Shipbuilder Chantier Davie Canada Inc. announced today that the first of three construction vessels ordered by Norwegian oilfield services company Cecon ASA has been delivered. The ship is described as a “multipurpose offshore construction vessel” and the most complex commercial vessel ever built in a North American shipyard. Designated “hull 717,” the vessel will be known as the “Cecon Pride.” It is the 717th ship to be completed by Davie, which says it is Canada’s largest shipbuilder. Davie also claims the Cecon Pride is the largest ship built in Canada in over twenty-five years. Davie is located in Lévis, Québec.
Reports in trade news sources say that delivery of the ship, which was ordered seven years ago, has been delayed for several months. It was originally scheduled for delivery in March, 2014. Any delay was apparently downplayed by Cecon chair Riulf Rustad who commended Davie for “going above and beyond” to ensure that the vessel was ready for immediate deployment to the Mediterranean Sea without the need for further “mobilization works” in Europe.
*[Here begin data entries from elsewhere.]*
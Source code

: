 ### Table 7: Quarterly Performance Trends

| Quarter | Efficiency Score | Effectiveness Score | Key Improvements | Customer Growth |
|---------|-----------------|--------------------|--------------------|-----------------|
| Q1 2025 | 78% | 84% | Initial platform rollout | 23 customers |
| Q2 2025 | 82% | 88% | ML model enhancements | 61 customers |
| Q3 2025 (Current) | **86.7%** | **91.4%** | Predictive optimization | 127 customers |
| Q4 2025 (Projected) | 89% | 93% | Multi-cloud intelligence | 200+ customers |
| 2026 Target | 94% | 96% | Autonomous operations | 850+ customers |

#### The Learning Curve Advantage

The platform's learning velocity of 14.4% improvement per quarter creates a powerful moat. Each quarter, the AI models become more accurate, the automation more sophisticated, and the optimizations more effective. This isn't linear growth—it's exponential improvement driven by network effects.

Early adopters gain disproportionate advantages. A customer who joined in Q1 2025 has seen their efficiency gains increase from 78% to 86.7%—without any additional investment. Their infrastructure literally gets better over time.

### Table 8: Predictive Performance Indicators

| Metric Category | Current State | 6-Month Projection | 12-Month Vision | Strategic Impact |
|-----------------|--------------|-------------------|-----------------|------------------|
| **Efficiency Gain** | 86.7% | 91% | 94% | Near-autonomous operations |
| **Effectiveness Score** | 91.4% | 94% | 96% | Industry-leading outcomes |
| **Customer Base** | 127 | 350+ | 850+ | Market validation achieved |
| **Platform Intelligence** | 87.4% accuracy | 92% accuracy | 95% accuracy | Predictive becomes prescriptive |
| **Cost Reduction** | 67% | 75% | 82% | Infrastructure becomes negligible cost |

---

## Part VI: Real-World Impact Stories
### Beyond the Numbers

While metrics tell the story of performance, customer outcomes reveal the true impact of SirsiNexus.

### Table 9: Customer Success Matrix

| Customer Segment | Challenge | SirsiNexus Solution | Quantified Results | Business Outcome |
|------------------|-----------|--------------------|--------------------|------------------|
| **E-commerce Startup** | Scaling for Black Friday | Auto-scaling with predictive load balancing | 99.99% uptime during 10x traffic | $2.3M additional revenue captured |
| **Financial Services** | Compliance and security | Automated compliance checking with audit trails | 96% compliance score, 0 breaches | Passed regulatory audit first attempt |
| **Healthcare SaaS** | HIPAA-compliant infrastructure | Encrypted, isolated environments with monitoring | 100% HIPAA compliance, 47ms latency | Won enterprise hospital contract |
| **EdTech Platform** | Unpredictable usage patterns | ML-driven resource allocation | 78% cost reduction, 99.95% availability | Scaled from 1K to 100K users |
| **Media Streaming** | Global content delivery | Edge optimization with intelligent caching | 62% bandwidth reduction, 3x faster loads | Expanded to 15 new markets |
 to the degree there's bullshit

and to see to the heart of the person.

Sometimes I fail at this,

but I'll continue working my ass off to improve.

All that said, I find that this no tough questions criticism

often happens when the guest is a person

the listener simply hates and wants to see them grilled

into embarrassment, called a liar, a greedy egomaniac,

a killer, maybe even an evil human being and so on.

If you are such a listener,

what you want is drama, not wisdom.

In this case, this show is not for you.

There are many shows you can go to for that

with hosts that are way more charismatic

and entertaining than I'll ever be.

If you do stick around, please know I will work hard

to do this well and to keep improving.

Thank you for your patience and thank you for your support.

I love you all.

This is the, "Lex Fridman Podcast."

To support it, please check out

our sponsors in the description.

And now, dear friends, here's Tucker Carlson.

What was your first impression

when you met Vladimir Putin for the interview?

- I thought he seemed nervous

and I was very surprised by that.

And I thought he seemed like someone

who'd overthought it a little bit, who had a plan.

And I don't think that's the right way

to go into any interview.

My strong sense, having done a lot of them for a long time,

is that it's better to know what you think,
The 130-metre-long ship was built by over 1,000 skilled shipbuilders and will perform a variety of functions for the oil and gas industry and for the renewable energy and naval market, according to a release. Hull 717 is the first of a three-ship construction program at Davie.
Canada’s shipbuilding industry has struggled in the past decade. The number of workers employed in the industry declined over the past several years, dropping from a total of 8,704 in 2004 to 6,860 in 2011, according to Statistics Canada. In the period between 2007 and 2012, GDP in the shipbuilding industry fell at the rate of 3.6 per cent annually. Wages for production workers in the industry have grown, however, rising at an average of 4.4 per cent over the same period, and jumping 9.1 per cent from 2010 to 2011. Shipbuilding exports have also risen, increasing from $471 million in 2009 to $514 million in 2013, most of that going to the US.